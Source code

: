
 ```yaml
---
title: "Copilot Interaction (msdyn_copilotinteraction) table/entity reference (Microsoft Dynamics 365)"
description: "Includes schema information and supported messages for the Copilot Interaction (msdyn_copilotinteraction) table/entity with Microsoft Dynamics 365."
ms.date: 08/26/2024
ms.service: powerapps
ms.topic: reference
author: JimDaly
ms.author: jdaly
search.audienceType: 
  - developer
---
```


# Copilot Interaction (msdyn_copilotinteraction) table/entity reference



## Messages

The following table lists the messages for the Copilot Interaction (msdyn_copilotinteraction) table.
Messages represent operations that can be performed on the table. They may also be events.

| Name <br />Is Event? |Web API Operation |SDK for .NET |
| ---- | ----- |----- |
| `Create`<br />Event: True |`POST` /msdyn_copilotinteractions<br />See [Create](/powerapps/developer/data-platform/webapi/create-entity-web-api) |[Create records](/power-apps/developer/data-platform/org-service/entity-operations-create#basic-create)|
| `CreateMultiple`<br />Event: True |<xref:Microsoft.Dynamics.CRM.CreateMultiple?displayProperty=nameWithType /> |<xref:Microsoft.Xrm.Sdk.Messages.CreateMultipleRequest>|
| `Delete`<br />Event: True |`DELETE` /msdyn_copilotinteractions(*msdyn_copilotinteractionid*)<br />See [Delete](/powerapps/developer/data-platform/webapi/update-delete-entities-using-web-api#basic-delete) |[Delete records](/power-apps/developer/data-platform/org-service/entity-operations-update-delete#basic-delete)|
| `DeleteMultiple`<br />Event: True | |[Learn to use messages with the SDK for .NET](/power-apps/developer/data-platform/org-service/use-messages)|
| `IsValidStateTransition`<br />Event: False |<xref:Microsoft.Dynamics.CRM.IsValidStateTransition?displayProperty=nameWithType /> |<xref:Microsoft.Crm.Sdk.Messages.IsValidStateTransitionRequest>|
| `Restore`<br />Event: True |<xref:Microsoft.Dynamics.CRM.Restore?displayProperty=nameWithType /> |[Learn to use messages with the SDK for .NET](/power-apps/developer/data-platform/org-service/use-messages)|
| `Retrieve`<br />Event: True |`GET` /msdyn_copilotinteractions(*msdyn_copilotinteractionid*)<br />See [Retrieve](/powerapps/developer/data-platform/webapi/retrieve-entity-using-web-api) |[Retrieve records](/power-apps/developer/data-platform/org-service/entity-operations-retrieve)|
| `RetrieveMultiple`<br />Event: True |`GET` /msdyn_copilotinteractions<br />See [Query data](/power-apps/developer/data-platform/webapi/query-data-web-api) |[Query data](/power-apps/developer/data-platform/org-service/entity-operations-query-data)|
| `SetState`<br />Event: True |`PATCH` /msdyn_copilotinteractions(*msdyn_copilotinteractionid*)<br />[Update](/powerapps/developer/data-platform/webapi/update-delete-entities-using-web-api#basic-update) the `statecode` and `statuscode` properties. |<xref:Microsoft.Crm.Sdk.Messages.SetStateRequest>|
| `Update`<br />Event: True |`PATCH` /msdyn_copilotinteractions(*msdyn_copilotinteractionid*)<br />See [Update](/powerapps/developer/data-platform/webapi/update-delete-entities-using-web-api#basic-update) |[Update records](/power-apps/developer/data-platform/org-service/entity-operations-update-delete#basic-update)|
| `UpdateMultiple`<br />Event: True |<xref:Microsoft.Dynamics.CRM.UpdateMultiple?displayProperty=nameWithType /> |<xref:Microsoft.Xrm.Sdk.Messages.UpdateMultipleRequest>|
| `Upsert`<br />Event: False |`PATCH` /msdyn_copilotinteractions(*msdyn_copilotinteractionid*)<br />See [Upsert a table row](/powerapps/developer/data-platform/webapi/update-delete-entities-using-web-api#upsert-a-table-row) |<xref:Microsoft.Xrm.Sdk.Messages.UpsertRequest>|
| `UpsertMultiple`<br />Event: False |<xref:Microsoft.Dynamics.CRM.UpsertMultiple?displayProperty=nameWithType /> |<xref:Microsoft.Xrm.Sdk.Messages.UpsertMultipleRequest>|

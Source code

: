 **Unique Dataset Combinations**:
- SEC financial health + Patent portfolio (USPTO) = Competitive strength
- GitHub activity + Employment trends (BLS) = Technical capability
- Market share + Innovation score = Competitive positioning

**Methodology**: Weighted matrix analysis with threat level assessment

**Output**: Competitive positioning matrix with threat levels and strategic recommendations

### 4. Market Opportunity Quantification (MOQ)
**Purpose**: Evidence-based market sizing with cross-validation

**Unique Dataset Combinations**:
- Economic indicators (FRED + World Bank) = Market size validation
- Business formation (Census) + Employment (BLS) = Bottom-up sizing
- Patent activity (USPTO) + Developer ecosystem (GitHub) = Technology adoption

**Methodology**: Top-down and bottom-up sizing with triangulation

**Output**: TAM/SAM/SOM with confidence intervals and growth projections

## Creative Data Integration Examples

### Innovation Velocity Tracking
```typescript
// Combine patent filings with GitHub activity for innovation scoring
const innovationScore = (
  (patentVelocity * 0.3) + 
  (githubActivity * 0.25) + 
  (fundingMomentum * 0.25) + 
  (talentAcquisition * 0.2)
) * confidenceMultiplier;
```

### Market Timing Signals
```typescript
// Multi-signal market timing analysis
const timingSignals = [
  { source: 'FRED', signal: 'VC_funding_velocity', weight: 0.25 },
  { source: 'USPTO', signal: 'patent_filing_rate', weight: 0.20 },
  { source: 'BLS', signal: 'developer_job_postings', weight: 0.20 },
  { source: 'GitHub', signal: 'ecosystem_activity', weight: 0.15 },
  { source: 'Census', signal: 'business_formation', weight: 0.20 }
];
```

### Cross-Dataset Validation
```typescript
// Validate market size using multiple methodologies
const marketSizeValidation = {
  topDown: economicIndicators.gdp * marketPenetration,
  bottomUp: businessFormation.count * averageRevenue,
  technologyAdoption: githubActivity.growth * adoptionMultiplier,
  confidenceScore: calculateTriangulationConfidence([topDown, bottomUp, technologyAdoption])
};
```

★ ★ ★ ★ ★ ★ ★

▸ **EXERCISE DESCRIPTION**: Lines with "Methodology" in the records above: copy every one of them.

▸ **THE ANSWER**:
**Methodology**: Weighted matrix analysis with threat level assessment
**Methodology**: Top-down and bottom-up sizing with triangulation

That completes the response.